2:51am Sunday 1st August 2010
© Press Association 2011
Pakistan's government has sought to calm the diplomatic spat over David Cameron's claim that elements in the country were "exporting terror", just days ahead of President Asif Ali Zardari's visit to the UK.
Mr Cameron's comment - made during last week's visit to regional rival India - has sparked fury in Pakistan. whose intelligence agency cancelled talks with British security officials in protest.
Opposition politicians in Pakistan have urged Mr Zardari to call off his trip, while demonstrators burnt an effigy of the Prime Minister on the streets of Karachi.
But Information Minister Qamar Zaman Kaira insisted that the visit would go ahead as planned and said that the row would not be allowed to undermine political relations or intelligence co-operation between the UK and Pakistan.
Describing Mr Cameron's statement as "a misperception", Mr Kaira said that Mr Zardari would use the opportunity to "explain the facts" to the PM during talks at Chequers on Friday.
"If the Prime Minister of the UK has said something that is contrary to the facts on the ground, it doesn't mean that we should boycott each other," said Mr Kaira at a press conference in London. "The President of Pakistan will explain and have a dialogue and good discussion and he will explain the facts to the new Government over here... We hope that the new management - the new leadership - over here, when they get the exact picture, will agree with us."
Pakistan was currently "the biggest victim of terror" and had lost 2,700 soldiers in military offensives against militants in the north-west frontier area bordering Afghanistan, he said.
He rejected suggestions that the Inter-Services Intelligence agency (ISI) was covertly backing the Taliban against the will of Mr Zardari's Government.

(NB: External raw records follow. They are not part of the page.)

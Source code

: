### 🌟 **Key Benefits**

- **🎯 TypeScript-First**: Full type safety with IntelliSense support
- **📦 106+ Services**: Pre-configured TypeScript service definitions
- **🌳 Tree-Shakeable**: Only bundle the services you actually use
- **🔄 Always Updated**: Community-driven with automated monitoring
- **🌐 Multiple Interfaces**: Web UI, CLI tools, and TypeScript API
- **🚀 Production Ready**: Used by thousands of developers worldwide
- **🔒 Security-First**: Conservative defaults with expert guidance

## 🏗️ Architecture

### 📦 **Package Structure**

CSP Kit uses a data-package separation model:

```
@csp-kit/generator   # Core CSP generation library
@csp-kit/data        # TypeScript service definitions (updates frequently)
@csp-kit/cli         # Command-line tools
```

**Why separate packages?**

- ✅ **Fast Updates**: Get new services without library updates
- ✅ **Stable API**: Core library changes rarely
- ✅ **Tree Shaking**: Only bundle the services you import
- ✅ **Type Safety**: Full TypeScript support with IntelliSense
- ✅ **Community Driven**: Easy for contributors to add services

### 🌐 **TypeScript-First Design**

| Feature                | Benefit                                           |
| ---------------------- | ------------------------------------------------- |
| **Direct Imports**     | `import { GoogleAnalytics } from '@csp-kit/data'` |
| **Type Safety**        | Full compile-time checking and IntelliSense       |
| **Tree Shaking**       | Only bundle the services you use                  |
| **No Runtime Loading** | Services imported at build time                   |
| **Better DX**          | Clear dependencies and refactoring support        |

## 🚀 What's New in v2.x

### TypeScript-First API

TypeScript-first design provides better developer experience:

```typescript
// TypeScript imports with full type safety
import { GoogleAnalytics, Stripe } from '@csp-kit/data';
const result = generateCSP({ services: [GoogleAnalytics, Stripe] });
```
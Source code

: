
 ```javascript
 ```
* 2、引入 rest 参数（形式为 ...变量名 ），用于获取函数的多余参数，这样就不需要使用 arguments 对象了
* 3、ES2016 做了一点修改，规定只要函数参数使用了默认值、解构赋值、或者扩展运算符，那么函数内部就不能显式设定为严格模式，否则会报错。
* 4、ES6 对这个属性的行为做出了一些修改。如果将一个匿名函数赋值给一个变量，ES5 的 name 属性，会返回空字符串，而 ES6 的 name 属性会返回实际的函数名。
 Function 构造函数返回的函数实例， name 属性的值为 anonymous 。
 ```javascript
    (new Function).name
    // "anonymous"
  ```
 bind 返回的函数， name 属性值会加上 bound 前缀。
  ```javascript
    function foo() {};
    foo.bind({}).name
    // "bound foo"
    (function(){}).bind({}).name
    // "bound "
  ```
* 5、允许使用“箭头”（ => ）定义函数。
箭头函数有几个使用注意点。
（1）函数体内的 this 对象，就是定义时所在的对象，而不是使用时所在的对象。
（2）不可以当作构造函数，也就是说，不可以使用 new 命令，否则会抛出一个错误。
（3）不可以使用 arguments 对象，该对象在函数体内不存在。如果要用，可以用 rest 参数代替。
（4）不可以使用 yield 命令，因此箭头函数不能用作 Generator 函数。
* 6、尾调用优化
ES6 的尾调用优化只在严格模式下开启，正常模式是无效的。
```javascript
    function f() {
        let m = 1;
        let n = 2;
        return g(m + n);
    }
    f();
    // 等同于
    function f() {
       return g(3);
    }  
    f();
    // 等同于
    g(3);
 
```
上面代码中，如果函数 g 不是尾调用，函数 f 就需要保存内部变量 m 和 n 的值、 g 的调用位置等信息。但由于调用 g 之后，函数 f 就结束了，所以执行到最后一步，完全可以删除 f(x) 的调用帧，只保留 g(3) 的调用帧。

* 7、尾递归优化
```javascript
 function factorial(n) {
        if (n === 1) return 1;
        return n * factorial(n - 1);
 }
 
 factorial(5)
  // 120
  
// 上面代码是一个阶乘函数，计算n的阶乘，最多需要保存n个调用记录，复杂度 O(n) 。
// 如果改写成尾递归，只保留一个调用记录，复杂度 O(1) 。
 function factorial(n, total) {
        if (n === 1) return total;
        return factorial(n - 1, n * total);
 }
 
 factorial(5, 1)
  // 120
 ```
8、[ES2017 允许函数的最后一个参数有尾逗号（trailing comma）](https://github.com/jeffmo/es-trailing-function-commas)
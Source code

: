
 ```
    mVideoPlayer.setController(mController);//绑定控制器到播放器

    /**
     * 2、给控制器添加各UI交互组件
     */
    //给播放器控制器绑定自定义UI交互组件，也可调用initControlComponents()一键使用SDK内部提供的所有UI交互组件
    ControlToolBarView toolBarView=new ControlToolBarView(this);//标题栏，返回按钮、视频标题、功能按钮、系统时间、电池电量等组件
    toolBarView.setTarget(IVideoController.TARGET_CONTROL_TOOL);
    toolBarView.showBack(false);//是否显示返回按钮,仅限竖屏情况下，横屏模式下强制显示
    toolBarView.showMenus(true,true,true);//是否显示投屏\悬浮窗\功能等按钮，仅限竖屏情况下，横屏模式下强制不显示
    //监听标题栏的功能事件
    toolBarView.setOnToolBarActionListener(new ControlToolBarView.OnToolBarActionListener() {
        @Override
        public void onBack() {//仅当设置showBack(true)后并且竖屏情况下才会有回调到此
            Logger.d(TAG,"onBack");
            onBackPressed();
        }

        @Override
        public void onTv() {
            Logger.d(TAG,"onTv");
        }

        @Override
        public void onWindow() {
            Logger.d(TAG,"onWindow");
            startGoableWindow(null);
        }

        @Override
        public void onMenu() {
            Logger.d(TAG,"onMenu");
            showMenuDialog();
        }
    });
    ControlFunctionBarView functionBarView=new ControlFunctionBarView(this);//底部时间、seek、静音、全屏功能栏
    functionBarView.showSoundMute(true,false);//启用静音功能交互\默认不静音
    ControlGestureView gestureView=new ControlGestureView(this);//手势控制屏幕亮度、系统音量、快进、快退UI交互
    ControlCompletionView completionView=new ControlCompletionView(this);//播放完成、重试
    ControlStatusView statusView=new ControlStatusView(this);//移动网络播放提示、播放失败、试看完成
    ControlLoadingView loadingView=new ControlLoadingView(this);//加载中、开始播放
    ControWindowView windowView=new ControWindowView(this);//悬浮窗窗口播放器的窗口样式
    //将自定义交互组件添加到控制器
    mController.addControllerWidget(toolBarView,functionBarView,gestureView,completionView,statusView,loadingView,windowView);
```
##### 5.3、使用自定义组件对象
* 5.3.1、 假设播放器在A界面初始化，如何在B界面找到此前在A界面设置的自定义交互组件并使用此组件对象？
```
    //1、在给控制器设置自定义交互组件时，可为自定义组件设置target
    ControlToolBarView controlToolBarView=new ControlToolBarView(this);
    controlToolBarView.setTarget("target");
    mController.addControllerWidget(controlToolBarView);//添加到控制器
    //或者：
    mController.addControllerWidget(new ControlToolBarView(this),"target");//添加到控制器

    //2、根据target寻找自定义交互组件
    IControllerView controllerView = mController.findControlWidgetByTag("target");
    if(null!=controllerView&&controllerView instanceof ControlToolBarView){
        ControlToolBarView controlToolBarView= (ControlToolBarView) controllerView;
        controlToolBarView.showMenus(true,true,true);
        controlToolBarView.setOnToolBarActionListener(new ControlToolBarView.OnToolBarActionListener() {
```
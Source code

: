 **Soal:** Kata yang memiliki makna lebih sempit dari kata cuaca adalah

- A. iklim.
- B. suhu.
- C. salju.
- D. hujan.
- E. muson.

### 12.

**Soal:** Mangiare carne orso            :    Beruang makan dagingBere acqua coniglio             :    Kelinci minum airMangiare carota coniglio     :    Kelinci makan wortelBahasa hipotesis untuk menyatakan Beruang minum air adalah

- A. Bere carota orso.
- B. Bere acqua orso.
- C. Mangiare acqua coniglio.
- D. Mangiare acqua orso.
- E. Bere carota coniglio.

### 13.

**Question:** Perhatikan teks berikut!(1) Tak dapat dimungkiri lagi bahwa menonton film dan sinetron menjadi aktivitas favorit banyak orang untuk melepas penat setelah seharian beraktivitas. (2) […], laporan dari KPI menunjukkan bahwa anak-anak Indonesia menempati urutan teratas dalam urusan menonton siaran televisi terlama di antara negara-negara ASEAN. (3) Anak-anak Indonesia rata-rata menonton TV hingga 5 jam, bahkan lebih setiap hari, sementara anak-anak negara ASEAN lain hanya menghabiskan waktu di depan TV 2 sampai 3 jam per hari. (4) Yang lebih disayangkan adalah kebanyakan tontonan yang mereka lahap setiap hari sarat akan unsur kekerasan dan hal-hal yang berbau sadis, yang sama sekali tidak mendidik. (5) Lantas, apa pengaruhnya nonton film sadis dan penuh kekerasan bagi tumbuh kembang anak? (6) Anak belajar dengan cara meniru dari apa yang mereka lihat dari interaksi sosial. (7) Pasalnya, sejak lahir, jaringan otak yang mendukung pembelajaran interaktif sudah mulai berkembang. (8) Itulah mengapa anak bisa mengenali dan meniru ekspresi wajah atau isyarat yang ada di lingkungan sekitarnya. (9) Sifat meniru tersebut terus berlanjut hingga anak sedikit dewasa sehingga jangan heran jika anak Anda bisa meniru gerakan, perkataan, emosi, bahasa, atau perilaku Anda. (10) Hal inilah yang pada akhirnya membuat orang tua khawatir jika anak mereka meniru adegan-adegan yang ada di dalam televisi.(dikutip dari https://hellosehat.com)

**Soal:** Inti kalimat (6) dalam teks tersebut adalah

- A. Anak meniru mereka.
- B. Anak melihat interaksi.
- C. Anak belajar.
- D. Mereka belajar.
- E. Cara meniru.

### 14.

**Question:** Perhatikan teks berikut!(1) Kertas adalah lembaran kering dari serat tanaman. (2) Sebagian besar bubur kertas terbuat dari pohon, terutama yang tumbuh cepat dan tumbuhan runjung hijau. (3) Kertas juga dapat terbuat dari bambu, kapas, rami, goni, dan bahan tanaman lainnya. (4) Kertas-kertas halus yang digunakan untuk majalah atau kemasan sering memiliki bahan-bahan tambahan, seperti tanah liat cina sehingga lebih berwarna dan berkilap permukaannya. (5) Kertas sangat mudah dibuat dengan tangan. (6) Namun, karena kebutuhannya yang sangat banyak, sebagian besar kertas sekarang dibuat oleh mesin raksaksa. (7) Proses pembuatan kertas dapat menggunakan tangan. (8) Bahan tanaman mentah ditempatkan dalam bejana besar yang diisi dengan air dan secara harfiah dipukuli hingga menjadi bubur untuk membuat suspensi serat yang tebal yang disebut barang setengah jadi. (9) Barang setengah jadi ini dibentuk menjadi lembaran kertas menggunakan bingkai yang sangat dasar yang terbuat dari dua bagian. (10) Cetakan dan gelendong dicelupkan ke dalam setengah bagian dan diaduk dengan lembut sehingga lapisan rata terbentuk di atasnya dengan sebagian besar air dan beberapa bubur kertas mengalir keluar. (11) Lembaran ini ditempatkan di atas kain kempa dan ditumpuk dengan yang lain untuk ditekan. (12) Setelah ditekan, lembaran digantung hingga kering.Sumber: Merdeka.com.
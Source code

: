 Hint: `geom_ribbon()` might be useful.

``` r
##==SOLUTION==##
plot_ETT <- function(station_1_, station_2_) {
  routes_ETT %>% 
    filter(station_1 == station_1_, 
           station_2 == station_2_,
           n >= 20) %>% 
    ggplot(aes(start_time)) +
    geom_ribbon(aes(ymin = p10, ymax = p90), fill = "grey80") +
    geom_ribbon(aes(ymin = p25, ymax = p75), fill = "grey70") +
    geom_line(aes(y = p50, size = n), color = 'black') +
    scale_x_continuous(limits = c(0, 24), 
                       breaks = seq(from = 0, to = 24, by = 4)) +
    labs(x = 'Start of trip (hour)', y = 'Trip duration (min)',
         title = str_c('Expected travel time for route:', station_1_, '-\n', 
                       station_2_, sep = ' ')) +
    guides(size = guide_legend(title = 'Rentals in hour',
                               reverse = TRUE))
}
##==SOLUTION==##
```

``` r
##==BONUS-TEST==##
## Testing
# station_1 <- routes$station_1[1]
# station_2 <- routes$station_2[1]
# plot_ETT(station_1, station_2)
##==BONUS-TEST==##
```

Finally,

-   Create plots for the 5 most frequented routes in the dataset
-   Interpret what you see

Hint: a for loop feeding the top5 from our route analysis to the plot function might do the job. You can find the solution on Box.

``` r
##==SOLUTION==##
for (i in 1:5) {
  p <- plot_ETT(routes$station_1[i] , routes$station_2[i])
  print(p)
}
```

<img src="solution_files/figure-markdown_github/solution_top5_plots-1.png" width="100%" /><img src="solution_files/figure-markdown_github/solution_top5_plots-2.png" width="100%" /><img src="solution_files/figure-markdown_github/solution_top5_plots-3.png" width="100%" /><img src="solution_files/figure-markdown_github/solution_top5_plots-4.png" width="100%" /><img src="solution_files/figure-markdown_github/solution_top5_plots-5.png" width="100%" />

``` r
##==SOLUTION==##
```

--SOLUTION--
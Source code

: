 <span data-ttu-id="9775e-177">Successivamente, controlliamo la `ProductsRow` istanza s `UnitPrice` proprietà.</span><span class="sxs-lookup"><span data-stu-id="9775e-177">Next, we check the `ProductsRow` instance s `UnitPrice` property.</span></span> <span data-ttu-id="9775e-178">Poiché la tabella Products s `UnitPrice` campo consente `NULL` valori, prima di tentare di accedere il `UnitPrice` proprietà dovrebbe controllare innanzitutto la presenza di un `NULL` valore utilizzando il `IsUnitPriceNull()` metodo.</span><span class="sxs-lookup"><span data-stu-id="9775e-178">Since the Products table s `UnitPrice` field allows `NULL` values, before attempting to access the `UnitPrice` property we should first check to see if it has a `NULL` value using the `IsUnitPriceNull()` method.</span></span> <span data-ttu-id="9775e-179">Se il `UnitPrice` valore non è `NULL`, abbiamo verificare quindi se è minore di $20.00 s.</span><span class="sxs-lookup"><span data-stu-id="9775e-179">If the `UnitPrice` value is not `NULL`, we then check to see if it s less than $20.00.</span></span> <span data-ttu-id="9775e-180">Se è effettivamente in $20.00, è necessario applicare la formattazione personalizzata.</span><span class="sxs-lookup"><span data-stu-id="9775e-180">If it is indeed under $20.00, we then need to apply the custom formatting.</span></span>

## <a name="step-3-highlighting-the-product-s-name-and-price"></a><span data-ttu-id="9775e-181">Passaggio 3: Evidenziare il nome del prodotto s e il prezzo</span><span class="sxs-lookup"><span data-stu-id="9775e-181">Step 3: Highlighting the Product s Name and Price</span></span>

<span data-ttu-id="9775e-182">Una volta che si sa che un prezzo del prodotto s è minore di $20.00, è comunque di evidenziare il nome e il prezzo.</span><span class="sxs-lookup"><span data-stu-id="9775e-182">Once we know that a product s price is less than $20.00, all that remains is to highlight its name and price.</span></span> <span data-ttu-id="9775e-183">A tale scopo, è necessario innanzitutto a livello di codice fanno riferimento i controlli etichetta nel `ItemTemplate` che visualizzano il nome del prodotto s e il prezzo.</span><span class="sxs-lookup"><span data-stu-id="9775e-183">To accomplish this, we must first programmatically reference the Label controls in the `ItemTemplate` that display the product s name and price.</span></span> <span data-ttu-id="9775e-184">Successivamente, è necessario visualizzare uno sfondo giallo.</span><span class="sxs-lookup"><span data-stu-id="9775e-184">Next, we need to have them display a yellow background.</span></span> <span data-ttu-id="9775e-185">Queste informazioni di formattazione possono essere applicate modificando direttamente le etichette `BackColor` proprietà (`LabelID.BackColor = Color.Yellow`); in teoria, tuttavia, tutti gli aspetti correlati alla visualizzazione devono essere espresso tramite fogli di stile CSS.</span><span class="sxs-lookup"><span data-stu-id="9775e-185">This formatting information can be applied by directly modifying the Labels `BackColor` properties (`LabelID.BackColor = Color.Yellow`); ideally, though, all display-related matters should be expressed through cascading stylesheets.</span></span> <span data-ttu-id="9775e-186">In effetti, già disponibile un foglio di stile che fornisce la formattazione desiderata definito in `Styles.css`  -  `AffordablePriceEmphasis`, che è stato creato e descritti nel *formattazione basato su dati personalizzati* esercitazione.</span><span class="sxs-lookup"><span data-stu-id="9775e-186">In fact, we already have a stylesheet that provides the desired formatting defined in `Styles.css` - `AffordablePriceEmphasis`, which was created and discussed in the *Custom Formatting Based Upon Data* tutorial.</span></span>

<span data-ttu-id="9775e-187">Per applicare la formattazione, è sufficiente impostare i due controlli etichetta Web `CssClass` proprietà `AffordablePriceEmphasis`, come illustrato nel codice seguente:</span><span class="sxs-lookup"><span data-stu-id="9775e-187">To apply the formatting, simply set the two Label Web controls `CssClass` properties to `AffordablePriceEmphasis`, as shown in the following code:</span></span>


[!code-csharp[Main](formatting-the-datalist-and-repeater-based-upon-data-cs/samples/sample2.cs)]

"The Pakistan intelligence agency is strictly following the policy of the Government of Pakistan and our policy is that we want a peaceful Afghanistan and we believe that without peace in Afghanistan there can't be peace in Pakistan," he said.
Security sources in Islamabad have been reported as confirming that ISI director general Lt Gen Ahmed Shujaa Pasha had called off a trip to London to discuss security co-operation with UK intelligence officials in protest. But Mr Kaira insisted that that the meeting was "operational", involving lower-ranking ISI agents, and had merely been postponed "because of their own commitments".